(Plain-text document sources)
-- Opening Marker --

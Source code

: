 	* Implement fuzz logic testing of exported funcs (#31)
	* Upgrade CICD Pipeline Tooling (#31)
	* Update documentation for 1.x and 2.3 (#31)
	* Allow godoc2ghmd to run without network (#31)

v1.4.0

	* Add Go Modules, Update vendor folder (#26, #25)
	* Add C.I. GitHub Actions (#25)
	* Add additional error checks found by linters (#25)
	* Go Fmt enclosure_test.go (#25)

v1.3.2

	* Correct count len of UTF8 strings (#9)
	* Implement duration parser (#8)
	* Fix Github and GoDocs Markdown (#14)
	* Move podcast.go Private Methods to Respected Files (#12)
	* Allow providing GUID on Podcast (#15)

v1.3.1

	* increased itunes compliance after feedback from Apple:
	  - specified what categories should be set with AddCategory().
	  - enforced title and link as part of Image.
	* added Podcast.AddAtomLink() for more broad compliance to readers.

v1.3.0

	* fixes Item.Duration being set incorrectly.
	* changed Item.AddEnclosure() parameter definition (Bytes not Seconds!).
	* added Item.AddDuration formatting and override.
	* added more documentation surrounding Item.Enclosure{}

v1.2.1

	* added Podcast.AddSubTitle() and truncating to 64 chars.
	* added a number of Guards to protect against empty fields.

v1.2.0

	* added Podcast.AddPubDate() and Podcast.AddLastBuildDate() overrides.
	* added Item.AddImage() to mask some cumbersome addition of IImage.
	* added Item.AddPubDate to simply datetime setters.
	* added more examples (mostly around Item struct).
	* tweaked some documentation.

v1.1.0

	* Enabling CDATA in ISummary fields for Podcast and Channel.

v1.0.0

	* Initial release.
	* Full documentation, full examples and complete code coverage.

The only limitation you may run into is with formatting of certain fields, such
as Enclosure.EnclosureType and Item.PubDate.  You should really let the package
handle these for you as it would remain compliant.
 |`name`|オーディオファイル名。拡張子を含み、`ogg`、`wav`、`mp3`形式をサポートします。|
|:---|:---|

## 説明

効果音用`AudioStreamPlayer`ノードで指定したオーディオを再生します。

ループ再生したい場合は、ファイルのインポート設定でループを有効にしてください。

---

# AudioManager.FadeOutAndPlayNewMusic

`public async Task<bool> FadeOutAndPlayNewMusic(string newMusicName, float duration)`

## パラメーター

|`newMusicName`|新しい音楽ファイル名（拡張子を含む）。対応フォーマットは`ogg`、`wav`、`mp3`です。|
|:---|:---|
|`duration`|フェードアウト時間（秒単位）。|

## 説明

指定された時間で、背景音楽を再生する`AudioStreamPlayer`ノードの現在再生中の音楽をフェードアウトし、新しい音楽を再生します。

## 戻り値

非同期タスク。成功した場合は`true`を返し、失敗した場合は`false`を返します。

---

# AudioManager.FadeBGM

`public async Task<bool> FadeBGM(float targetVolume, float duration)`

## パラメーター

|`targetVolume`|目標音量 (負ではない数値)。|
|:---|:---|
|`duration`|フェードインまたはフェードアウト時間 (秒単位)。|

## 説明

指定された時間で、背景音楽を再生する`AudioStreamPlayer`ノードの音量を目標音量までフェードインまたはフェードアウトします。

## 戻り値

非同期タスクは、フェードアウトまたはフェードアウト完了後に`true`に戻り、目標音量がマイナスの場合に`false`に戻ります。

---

-- Closing Marker --

The problem: Lines after the one containing "GoDocs Markdown (#14)" are not part of the task. Output the entries exactly from their first line through that one.

The answer:
Source code

: 	* Implement fuzz logic testing of exported funcs (#31)
	* Upgrade CICD Pipeline Tooling (#31)
	* Update documentation for 1.x and 2.3 (#31)
	* Allow godoc2ghmd to run without network (#31)

v1.4.0

	* Add Go Modules, Update vendor folder (#26, #25)
	* Add C.I. GitHub Actions (#25)
	* Add additional error checks found by linters (#25)
	* Go Fmt enclosure_test.go (#25)

v1.3.2

	* Correct count len of UTF8 strings (#9)
	* Implement duration parser (#8)
	* Fix Github and GoDocs Markdown (#14)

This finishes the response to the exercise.